The harvest of the mental turf
It is spring as I write this. I say that to excuse myself; otherwise, like many a whimsical vernal assertion, what I'm about to say might come back to haunt me in late August.But the fact is that I rather like mowing lawns.
It has not always been so. I got collared into lawn-mowing at an early age, when a conspiracy between a reel-type power mower and a rough yard nearly flattened me each week. I was not, in those days, much taller than the handles, nor could I ever quite find the midway position on the throttle between the gallop and the plod. No doubt the mower, like a large and slightly malevolent horse, sensed my inability to control it. It would scamper off into the pine cones at the slightest provocation, only to grind along petulantly if I so much as millimetered back on the gas. I came to suspect that mowers were built by the same people who designed shower faucets.
But the power mower was in some ways the least of my worries. For after the major swaths had been cut, the edges had to be done. To this end my father kept , as a landed baron might retain an ancient but much-loved serf, a hand-propelled mower. It was a cast-iron affair, with a house-timber for a handle and fancy decorations on the wheels. I think I weighed more than it did, although it was certainly the better wrestler.

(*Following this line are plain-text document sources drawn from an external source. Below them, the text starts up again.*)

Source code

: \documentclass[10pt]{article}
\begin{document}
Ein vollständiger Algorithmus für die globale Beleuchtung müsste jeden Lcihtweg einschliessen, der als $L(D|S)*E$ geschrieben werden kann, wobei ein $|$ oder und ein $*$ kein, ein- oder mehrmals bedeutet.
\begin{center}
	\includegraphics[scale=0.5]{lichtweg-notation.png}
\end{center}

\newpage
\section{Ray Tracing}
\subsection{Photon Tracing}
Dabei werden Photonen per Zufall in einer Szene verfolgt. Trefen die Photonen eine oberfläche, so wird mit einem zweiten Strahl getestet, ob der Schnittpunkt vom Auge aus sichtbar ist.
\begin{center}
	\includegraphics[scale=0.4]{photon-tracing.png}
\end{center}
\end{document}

Until, that is, it met its demise from a fit of boyish pique. For one day, as was its wont, it bit off more than it could chew and shuddered to a halt. No amount of lunging would get it rolling again. The more I tried to shove it through the sizzling afternoon, the more frustrated I became -- until at last, thinking both to dislodge the blades and to teach the beast an unforgettable lesson, I plucked it up bodily and flung it down on a nearby sidewalk. Whereupon, to my horror, its right wheel shattered into bits of clinking metal. The baron was not pleased. After proper contrition, however, I was supplied with a slick rubber-tired model.

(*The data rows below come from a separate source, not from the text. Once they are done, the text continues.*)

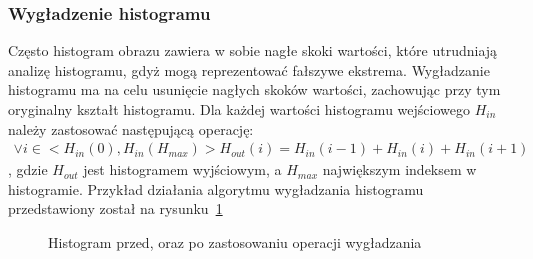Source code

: \subsubsection{Wygładzenie histogramu}
Często histogram obrazu zawiera w sobie nagłe skoki wartości, które utrudniają analizę histogramu, gdyż mogą reprezentować fałszywe ekstrema. Wygładzanie histogramu ma na celu usunięcie nagłych skoków wartości, zachowując przy tym oryginalny kształt histogramu. Dla każdej wartości histogramu wejściowego \textit{$H_{in}$} należy zastosować następującą operację:
\begin{gather*}
  \vee i \in <H_{in}(0), H_{in}(H_{max})> H_{out}(i) = H_{in}(i-1) + H_{in}(i) + H_{in}(i+1)
\end{gather*},
gdzie \textit{$H_{out}$} jest histogramem wyjściowym, a $H_{max}$ największym indeksem w histogramie. Przykład działania algorytmu wygładzania histogramu przedstawiony został na rysunku~\ref{fig:histogram_smooth}
\begin{figure}
  \centering
  \caption{Histogram przed, oraz po zastosowaniu operacji wygładzania}
  \label{fig:histogram_smooth}
\end{figure}
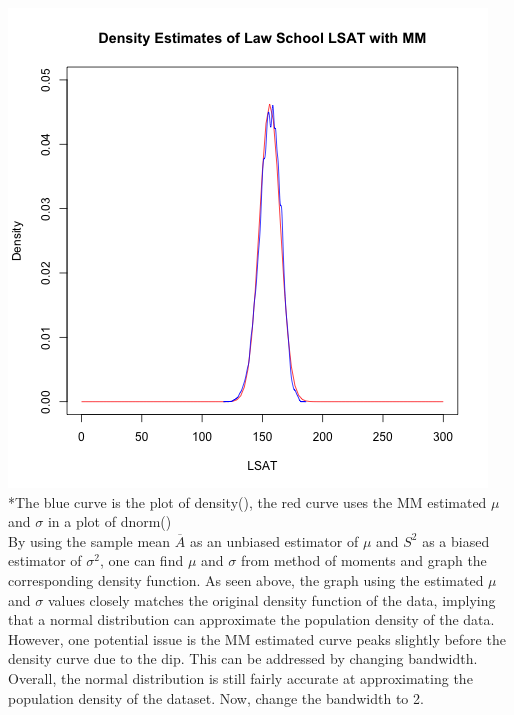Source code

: \documentclass[12pt, letterpaper]{article}
\begin{document}
\includegraphics[scale=0.85]{Lawschool_LSAT_Density_mm} \\
\footnotesize
\**The blue curve is the plot of density(), the red curve uses the MM estimated $\mu$ and $\sigma$ in a plot of dnorm() \\
\normalsize
By using the sample mean $\overline{A}$ as an unbiased estimator of $\mu$ and $S^2$ as a biased estimator of $\sigma^2$, one can find $\mu$ and $\sigma$ from method of moments and graph the corresponding density function. As seen above, the graph using the estimated $\mu$ and $\sigma$ values closely matches the original density function of the data, implying that a normal distribution can approximate the population density of the data. However, one potential issue is the MM estimated curve peaks slightly before the density curve due to the dip. This can be addressed by changing bandwidth. Overall, the normal distribution is still fairly accurate at approximating the population density of the dataset. Now, change the bandwidth to 2.   \\
\end{document}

So the edging improved. But after that, the bane of my young green life, came the hand-clipping. I still fault Dante for not including, among the tortures of his Inferno, that of trimming thick, rubbery grasses with dull shears under damp branches on hot days. I even remember, one winter afternoon, setting up a castle of blocks on the living room rug -- and imagining that the ogre who owned it compelled his slaves to trim acres of lawn (the green carpet, in fact) with hand scissors.
Such clipping as I did, however, stood me in good stead in high-school years. One of my father's friends signed me up for the summer to do his yard. He lived in a house in an open field. Unfortunately, he wanted to live in a dense wood. So he planted his front yard, in three-foot intervals, with what must have been a hundred six-inch seedlings. My lingering love of the Red Sox is due to those trees. I used to spend hours in his front yard, a portable radio beside me, snipping around them and listening to afternoon games. They weren't very good that year. But they were better than watching oaks grow.
So it wasn't until I got to college that I found, to my surprise, that I rather missed mowing. Each spring, as I watched the great tractor mowers spinning up a green spray on the campus, I would think how nice it would be to ride about like that under the elms. And now and then, home for a holiday, I would take a turn on the turf. I suspect it was the same sort of pleasure grandparents take in their grandchildren -- heightened by the knowledge that the responsibility for continuing the care lies elsewhere.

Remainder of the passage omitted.